Sunday, October 16, 2016

Unspeakable

My kid saw the snarling cat faces, electronically pasted two layers deep, on the cover of The Daily News before I did. He started to giggle, as any nine-year-old boy might.

To him, the layout was funny -- just felines and fangs in the place of some letters in a word he hadn't known had a second meaning. "Look, mom! It's so funny!"

"Grab 'em by the (P 🐱 🐱 🐱 y )."

Heat crept up my neck.

We were at a sandwich shop, awaiting our turn. Ahead of us in line were several men who kept eyeing me nervously, shifting their weight from one foot to another. I hadn't noticed them until my son brought my attention from the over-head menu to the under-the-counter cats.

Impulsively, I wanted to turn over the few unsold copies remaining, but I knew the cat was out of the bag.

Instead, I focused on the discomfort of the men.

Suddenly, I felt all eyes upon me. Suddenly, I felt this was somehow my fault.

Was I supposed to stand in front of the news rack?

Was I supposed to shush my son with a hiss and a promise to explain later?

I couldn't.

Cue difficult and public conversation #357 in which I use too many words and not enough punctuation:

"It's not funny," I say with more sorrow than anger. "It's mean ... and the man currently running for president made that statement a few years ago while he was waiting to be interviewed on national television. But unlike all the rest of the awful things he's said about people, no one heard this comment until now. And now some people are saying it's just Guy Talk - locker room banter taken out of context.  But I believe what he said is much worse.
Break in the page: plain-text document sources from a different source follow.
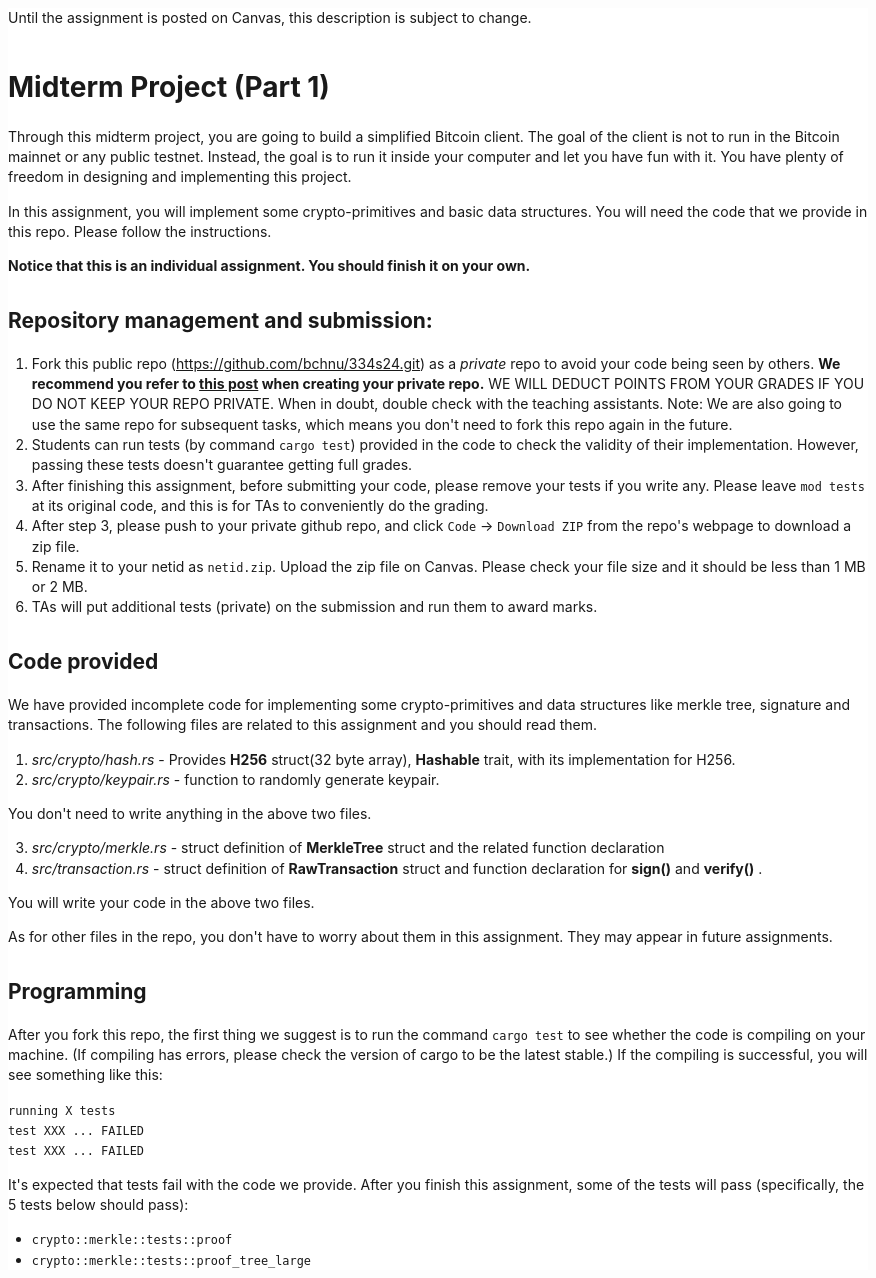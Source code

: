 Until the assignment is posted on Canvas, this description is subject to change.

# Midterm Project (Part 1)
Through this midterm project, you are going to build a simplified Bitcoin client. The goal of the client is not to run in the Bitcoin mainnet or any public testnet. Instead, the goal is to run it inside your computer and let you have fun with it. You have plenty of freedom in designing and implementing this project.

In this assignment, you will implement some crypto-primitives and basic data structures. You will need the code that we provide in this repo. Please follow the instructions.

**Notice that this is an individual assignment. You should finish it on your own.**

## Repository management and submission:
1. Fork this public repo (https://github.com/bchnu/334s24.git) as a *private* repo to avoid your code being seen by others.  **We recommend you refer to [this post](https://medium.com/@bilalbayasut/github-how-to-make-a-fork-of-public-repository-private-6ee8cacaf9d3) when creating your private repo.**  WE WILL DEDUCT POINTS FROM YOUR GRADES IF YOU DO NOT KEEP YOUR REPO PRIVATE.  When in doubt, double check with the teaching assistants.  Note: We are also going to use the same repo for subsequent tasks, which means you don't need to fork this repo again in the future.
2. Students can run tests (by command `cargo test`) provided in the code to check the validity of their implementation. However, passing these tests doesn't guarantee getting full grades.
3. After finishing this assignment, before submitting your code, please remove your tests if you write any. Please leave `mod tests` at its original code, and this is for TAs to conveniently do the grading.
4. After step 3, please push to your private github repo, and click `Code` -> `Download ZIP` from the repo's webpage to download a zip file.
5. Rename it to your netid as `netid.zip`. Upload the zip file on Canvas. Please check your file size and it should be less than 1 MB or 2 MB.
6. TAs will put additional tests (private) on the submission and run them to award marks.

## Code provided
We have provided incomplete code for implementing some crypto-primitives and data structures like merkle tree, signature and transactions. The following files are related to this assignment and you should read them.
1. _src/crypto/hash.rs_ - Provides __H256__ struct(32 byte array),  __Hashable__ trait, with its implementation for H256.
2. _src/crypto/keypair.rs_ - function to randomly generate keypair.

You don't need to write anything in the above two files.

3. _src/crypto/merkle.rs_ - struct definition of **MerkleTree** struct and the related function declaration
4. _src/transaction.rs_ - struct definition of **RawTransaction** struct and function declaration for __sign()__ and __verify()__ .

You will write your code in the above two files.

As for other files in the repo, you don't have to worry about them in this assignment. They may appear in future assignments.

## Programming
After you fork this repo, the first thing we suggest is to run the command `cargo test` to see whether the code is compiling on your machine. (If compiling has errors, please check the version of cargo to be the latest stable.) If the compiling is successful, you will see something like this:
```
running X tests
test XXX ... FAILED
test XXX ... FAILED
```
It's expected that tests fail with the code we provide. After you finish this assignment, some of the tests will pass (specifically, the 5 tests below should pass):
- `crypto::merkle::tests::proof`
- `crypto::merkle::tests::proof_tree_large`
It says hurting women is not only acceptable; it is one of the benefits of being a man."

I take a deep breath and look up, half expecting the ceiling to fall in around me.

With every other car in the parking lot brandishing a "Make America Great Again" bumper sticker, I knew I could be in hostile territory.

Nothing happened.

There was no audible gasp from the live studio audience.

The room didn't go silent.

The men ahead of us paid for their sandwiches and left.

Business as usual.

My son doesn't understand. Why would he? He's nine.

But my daughter understands. She was 11 when a boy she liked called her a "slut."

Eleven.

Don't ask me what she said to him. Or what she was wearing.
Don't tell me it takes two.
It only takes one.

She is as blameless as I was when a boy I barely knew grabbed between my legs when I was 12.

Twelve.

As blameless as my mother, and her mother, whose stories I never learned but I know exist from my memories of them and their abundance of caution.

They might have been even younger than we were ... back in "the good old days," when folks didn't speak of such things.

But I had never heard my husband's story -- the one from inside the locker room.  And I needed that side.

"Is this 'locker room talk'?"

"If it's not true, it could be," he admitted. "But what you have to understand is there's only one guy in there saying things that vile. No one likes him, and no one trusts him."

"You mean, except for the folks wearing t-shirts and carrying signs and erupting into applause every time he says "We're going to Make America Great Again."